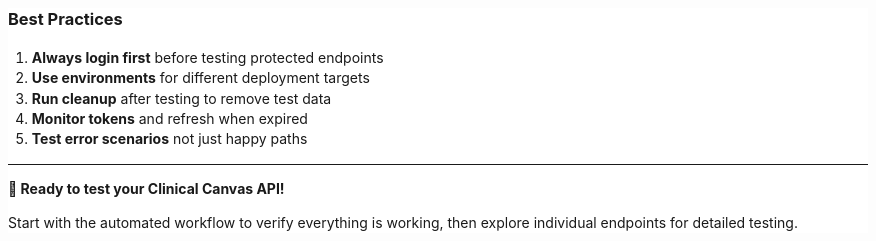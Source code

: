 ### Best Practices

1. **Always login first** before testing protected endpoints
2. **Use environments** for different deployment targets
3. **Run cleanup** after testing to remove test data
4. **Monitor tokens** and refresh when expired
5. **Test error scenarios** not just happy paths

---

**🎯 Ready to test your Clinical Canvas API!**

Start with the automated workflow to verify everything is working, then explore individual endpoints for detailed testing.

============

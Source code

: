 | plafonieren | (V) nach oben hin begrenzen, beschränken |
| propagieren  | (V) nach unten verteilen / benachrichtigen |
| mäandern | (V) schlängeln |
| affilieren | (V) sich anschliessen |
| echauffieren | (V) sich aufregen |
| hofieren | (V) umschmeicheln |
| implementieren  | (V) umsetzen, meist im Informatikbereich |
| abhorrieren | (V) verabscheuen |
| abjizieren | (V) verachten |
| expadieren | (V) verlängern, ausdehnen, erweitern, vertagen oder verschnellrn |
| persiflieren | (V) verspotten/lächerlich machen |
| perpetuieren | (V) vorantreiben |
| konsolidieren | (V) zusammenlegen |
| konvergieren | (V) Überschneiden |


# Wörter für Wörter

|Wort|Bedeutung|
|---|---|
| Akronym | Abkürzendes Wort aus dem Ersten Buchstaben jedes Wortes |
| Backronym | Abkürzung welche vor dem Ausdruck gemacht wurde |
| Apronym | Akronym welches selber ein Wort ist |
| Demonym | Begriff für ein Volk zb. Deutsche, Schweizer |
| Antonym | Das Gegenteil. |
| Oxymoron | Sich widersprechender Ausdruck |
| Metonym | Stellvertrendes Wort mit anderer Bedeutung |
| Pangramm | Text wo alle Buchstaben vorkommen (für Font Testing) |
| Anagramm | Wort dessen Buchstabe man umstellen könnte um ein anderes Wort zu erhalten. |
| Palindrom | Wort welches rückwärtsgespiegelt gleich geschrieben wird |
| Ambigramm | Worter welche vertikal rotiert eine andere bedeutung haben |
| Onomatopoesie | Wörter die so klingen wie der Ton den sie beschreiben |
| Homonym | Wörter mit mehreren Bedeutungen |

============

Your assignment
Both the line containing "im Informatikbereich |" and the line containing "mehreren Bedeutungen |" belong in the answer. Print them and every line above that falls between them exactly, and no others.

Result for this exercise
| implementieren  | (V) umsetzen, meist im Informatikbereich |
| abhorrieren | (V) verabscheuen |
| abjizieren | (V) verachten |
| expadieren | (V) verlängern, ausdehnen, erweitern, vertagen oder verschnellrn |
| persiflieren | (V) verspotten/lächerlich machen |
| perpetuieren | (V) vorantreiben |
| konsolidieren | (V) zusammenlegen |
| konvergieren | (V) Überschneiden |


# Wörter für Wörter

|Wort|Bedeutung|
|---|---|
| Akronym | Abkürzendes Wort aus dem Ersten Buchstaben jedes Wortes |
| Backronym | Abkürzung welche vor dem Ausdruck gemacht wurde |
| Apronym | Akronym welches selber ein Wort ist |
| Demonym | Begriff für ein Volk zb. Deutsche, Schweizer |
| Antonym | Das Gegenteil. |
| Oxymoron | Sich widersprechender Ausdruck |
| Metonym | Stellvertrendes Wort mit anderer Bedeutung |
| Pangramm | Text wo alle Buchstaben vorkommen (für Font Testing) |
| Anagramm | Wort dessen Buchstabe man umstellen könnte um ein anderes Wort zu erhalten. |
| Palindrom | Wort welches rückwärtsgespiegelt gleich geschrieben wird |
| Ambigramm | Worter welche vertikal rotiert eine andere bedeutung haben |
| Onomatopoesie | Wörter die so klingen wie der Ton den sie beschreiben |
| Homonym | Wörter mit mehreren Bedeutungen |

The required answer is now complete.